Studio album by Daniel Bélanger
- Released: March 5, 2013
- Genres: Folk rock, country, rockabilly
- Label: Audiogram
- Producers: Michel Dagenais Daniel Bélanger

Daniel Bélanger chronology
| Nous (2009) | Chic de ville (2013) | Paloma (2016) |

= Chic de ville =

Chic de ville is the seventh studio album by Canadian rock musician Daniel Bélanger, released March 5, 2013 on Audiogram. Inspired in part by his experience composing a theatrical score for a 2010 production of Michel Tremblay's play Les Belles-sœurs, on Chic de ville Bélanger explores elements of country music and rockabilly.

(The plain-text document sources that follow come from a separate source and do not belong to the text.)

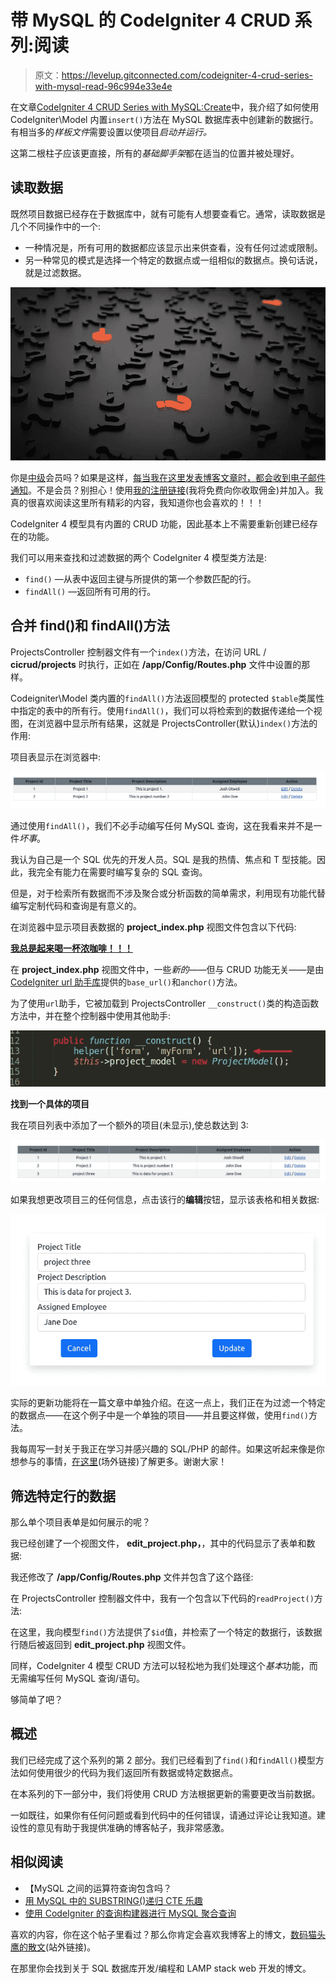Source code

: # 带 MySQL 的 CodeIgniter 4 CRUD 系列:阅读

> 原文：<https://levelup.gitconnected.com/codeigniter-4-crud-series-with-mysql-read-96c994e33e4e>

在文章[CodeIgniter 4 CRUD Series with MySQL:Create](/codeigniter-4-crud-series-with-mysql-create-f2533edbd5e8)中，我介绍了如何使用 CodeIgniter\Model 内置`insert()`方法在 MySQL 数据库表中创建新的数据行。有相当多的*样板文件*需要设置以使项目*启动并运行。*

这第二根柱子应该更直接，所有的*基础脚手架*都在适当的位置并被处理好。

## 读取数据

既然项目数据已经存在于数据库中，就有可能有人想要查看它。通常，读取数据是几个不同操作中的一个:

*   一种情况是，所有可用的数据都应该显示出来供查看，没有任何过滤或限制。
*   另一种常见的模式是选择一个特定的数据点或一组相似的数据点。换句话说，就是过滤数据。

![](img/609787f4b986eed2b9730d0ab847c199.png)

你是[中级](http://medium.com/)会员吗？如果是这样，[每当我在这里发表博客文章时，都会收到电子邮件通知](https://parabollus.medium.com/subscribe)。不是会员？别担心！使用[我的注册链接](https://parabollus.medium.com/membership)(我将免费向你收取佣金)并加入。我真的很喜欢阅读这里所有精彩的内容，我知道你也会喜欢的！！！

CodeIgniter 4 模型具有内置的 CRUD 功能，因此基本上不需要重新创建已经存在的功能。

我们可以用来查找和过滤数据的两个 CodeIgniter 4 模型类方法是:

*   `find()` —从表中返回主键与所提供的第一个参数匹配的行。
*   `findAll()` —返回所有可用的行。

## 合并 find()和 findAll()方法

ProjectsController 控制器文件有一个`index()`方法，在访问 URL / **cicrud/projects** 时执行，正如在 **/app/Config/Routes.php** 文件中设置的那样。

Codeigniter\Model 类内置的`findAll()`方法返回模型的 protected `$table`类属性中指定的表中的所有行。使用`findAll()`，我们可以将检索到的数据传递给一个视图，在浏览器中显示所有结果，这就是 ProjectsController(默认)`index()`方法的作用:

项目表显示在浏览器中:

![](img/fb1ff5dbfb26d9b4e703668db59813e6.png)

通过使用`findAll()`，我们不必手动编写任何 MySQL 查询，这在我看来并不是一件*坏事*。

我认为自己是一个 SQL 优先的开发人员。SQL 是我的热情、焦点和 T 型技能。因此，我完全有能力在需要时编写复杂的 SQL 查询。

但是，对于检索所有数据而不涉及聚合或分析函数的简单需求，利用现有功能代替编写定制代码和查询是有意义的。

在浏览器中显示项目表数据的 **project_index.php** 视图文件包含以下代码:

[**我总是起来喝一杯浓咖啡！！！**](https://ko-fi.com/joshlovescoffee)

在 **project_index.php** 视图文件中，一些*新的*——但与 CRUD 功能无关——是由 [CodeIgniter url 助手库](https://codeigniter.com/user_guide/helpers/url_helper.html)提供的`base_url()`和`anchor()`方法。

为了使用`url`助手，它被加载到 ProjectsController `__construct()`类的构造函数方法中，并在整个控制器中使用其他助手:

![](img/54c5a9ade57d5148561158d5356a6892.png)

**找到一个具体的项目**

我在项目列表中添加了一个额外的项目(未显示),使总数达到 3:

![](img/31393fcc8a520b8123c08eb6372e1827.png)

如果我想更改项目三的任何信息，点击该行的**编辑**按钮，显示该表格和相关数据:

![](img/984c6b1313a3f969342cfb2eb106ce5c.png)

实际的更新功能将在一篇文章中单独介绍。在这一点上，我们正在为过滤一个特定的数据点——在这个例子中是一个单独的项目——并且要这样做，使用`find()`方法。

我每周写一封关于我正在学习并感兴趣的 SQL/PHP 的邮件。如果这听起来像是你想参与的事情，[在这里](https://digitalowlsprose.ck.page/1b35a06295)(场外链接)了解更多。谢谢大家！

## 筛选特定行的数据

那么单个项目表单是如何展示的呢？

我已经创建了一个视图文件， **edit_project.php，**，其中的代码显示了表单和数据:

我还修改了 **/app/Config/Routes.php** 文件并包含了这个路径:

在 ProjectsController 控制器文件中，我有一个包含以下代码的`readProject()`方法:

在这里，我向模型`find()`方法提供了`$id`值，并检索了一个特定的数据行，该数据行随后被返回到 **edit_project.php** 视图文件。

同样，CodeIgniter 4 模型 CRUD 方法可以轻松地为我们处理这个*基本*功能，而无需编写任何 MySQL 查询/语句。

够简单了吧？

## 概述

我们已经完成了这个系列的第 2 部分。我们已经看到了`find()`和`findAll()`模型方法如何使用很少的代码为我们返回所有数据或特定数据点。

在本系列的下一部分中，我们将使用 CRUD 方法根据更新的需要更改当前数据。

一如既往，如果你有任何问题或看到代码中的任何错误，请通过评论让我知道。建设性的意见有助于我提供准确的博客帖子，我非常感激。

## 相似阅读

*   【MySQL 之间的运算符查询包含吗？
*   [用 MySQL 中的 SUBSTRING()递归 CTE 乐趣](/recursive-cte-fun-with-substring-in-mysql-3a06fab881cd)
*   [使用 CodeIgniter 的查询构建器进行 MySQL 聚合查询](https://medium.com/an-idea/mysql-aggregate-query-using-codeigniters-query-builder-fbba11f5ef69)

喜欢的内容，你在这个帖子里看过？那么你肯定会喜欢我博客上的博文，[数码猫头鹰的散文](http://joshuaotwell.com)(站外链接)。

在那里你会找到关于 SQL 数据库开发/编程和 LAMP stack web 开发的博文。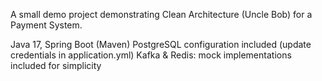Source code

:A small demo project demonstrating Clean Architecture (Uncle Bob) for a Payment System.

Java 17, Spring Boot (Maven)
PostgreSQL configuration included (update credentials in application.yml)
Kafka & Redis: mock implementations included for simplicity
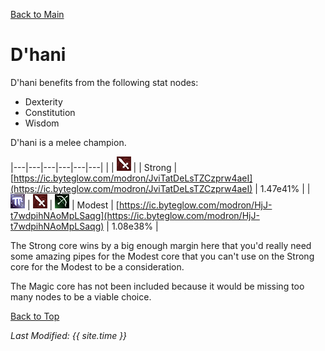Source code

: [Back to Main](index.md)

# D'hani

D'hani benefits from the following stat nodes:
* Dexterity
* Constitution
* Wisdom

D'hani is a melee champion.

|---|---|---|---|---|---|
|   | ![Melee Icon](images\melee.png) |   | Strong  | [https://ic.byteglow.com/modron/JviTatDeLsTZCzprw4aeI](https://ic.byteglow.com/modron/JviTatDeLsTZCzprw4aeI) | 1.47e41% |
| ![Magic Icon](images\magic.png) | ![Melee Icon](images\melee.png) | ![Ranged Icon](images\ranged.png) | Modest  | [https://ic.byteglow.com/modron/HjJ-t7wdpihNAoMpLSaqg](https://ic.byteglow.com/modron/HjJ-t7wdpihNAoMpLSaqg) | 1.08e38% |

The Strong core wins by a big enough margin here that you'd really need some amazing pipes for the Modest core that you can't use on the Strong core for the Modest to be a consideration.

The Magic core has not been included because it would be missing too many nodes to be a viable choice.

[Back to Top](#top)

*Last Modified: {{ site.time }}*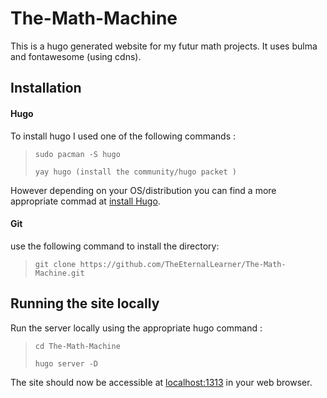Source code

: # The-Math-Machine

This is a hugo generated website for my futur math projects. It uses bulma and fontawesome (using cdns).

## Installation

#### Hugo

To install hugo I used one of the following commands :
> `sudo pacman -S hugo`
>
> `yay hugo (install the community/hugo packet )`

However depending on your OS/distribution you can find a more appropriate commad at [install Hugo][1].

#### Git

use the following command to install the directory:
> `git clone https://github.com/TheEternalLearner/The-Math-Machine.git`

## Running the site locally

Run the server locally using the appropriate hugo command :
> `cd The-Math-Machine`
>
> `hugo server -D`

The site should now be accessible at [localhost:1313][2] in your web browser.

<!-- LINKS -->
[1]: <https://gohugo.io/getting-started/installing/>
[2]: <http://localhost:1313/>
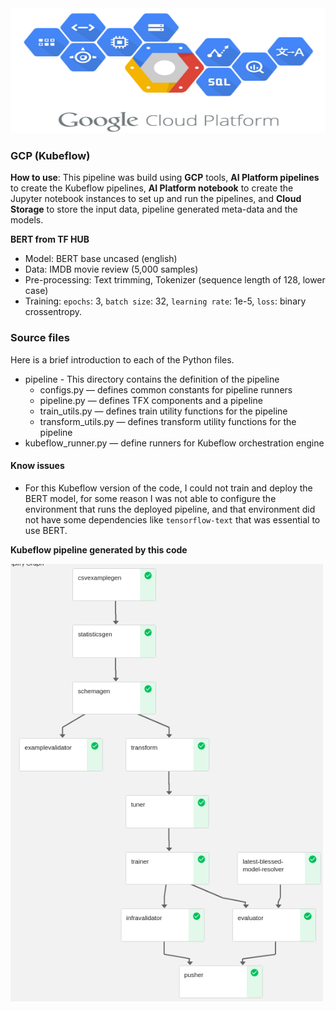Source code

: <img src="https://github.com/dimitreOliveira/bert-as-a-service_TFX/blob/main/Assets/gcp_icon.jpg?raw=true" width="600" height="200">

### GCP (Kubeflow)

**How to use**: This pipeline was build using **GCP** tools, **AI Platform pipelines** to create the Kubeflow pipelines, **AI Platform notebook** to create the Jupyter notebook instances to set up and run the pipelines, and **Cloud Storage** to store the input data, pipeline generated meta-data and the models.

**BERT from TF HUB**
- Model: BERT base uncased (english)
- Data: IMDB movie review (5,000 samples)
- Pre-processing: Text trimming, Tokenizer (sequence length of 128, lower case)
- Training: `epochs`: 3, `batch size`: 32, `learning rate`: 1e-5, `loss`: binary crossentropy.

### Source files
Here is a brief introduction to each of the Python files.

- pipeline - This directory contains the definition of the pipeline
  - configs.py — defines common constants for pipeline runners
  - pipeline.py — defines TFX components and a pipeline
  - train_utils.py — defines train utility functions for the pipeline
  - transform_utils.py — defines transform utility functions for the pipeline
- kubeflow_runner.py — define runners for Kubeflow orchestration engine

#### Know issues
- For this Kubeflow version of the code, I could not train and deploy the BERT model, for some reason I was not able to configure the environment that runs the deployed pipeline, and that environment did not have some dependencies like `tensorflow-text` that was essential to use BERT.

**Kubeflow pipeline generated by this code**

<img src="https://raw.githubusercontent.com/dimitreOliveira/bert-as-a-service_TFX/main/Assets/kubeflow_pipeline.png" width="500" height="700">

The album debuted at #2 on the Canadian Albums Chart. Most of the album was previewed on CBC Radio's À Propos, a program devoted to exposing French-language music from Quebec to a Canada-wide audience, on the weekend of March 2 and 3, 2013.

==Track listing==
1. "Ouverture" (0:31)
2. "Chacun pour soi" (5:48)
3. "Sa félinité" (2:50)
4. "Béatitude" (3:39)
5. "Avec mes amis" (2:28)
6. "L'Aube" (3:08)
7. "Auprès de toi" (2:59)
8. "Le temps est charognard" (2:52)
9. "Domino" (2:41)
10. "Je t'aime comme tu es" (3:11)
11. "Je poursuis mon bonheur" (2:29)
12. "Traverse-moi" (3:50)
13. "Le Cœur en mille morceaux" (2:19)
14. "Pour être heureux" (2:26)
15. "Rapport d'accident survenu le 26" (4:14)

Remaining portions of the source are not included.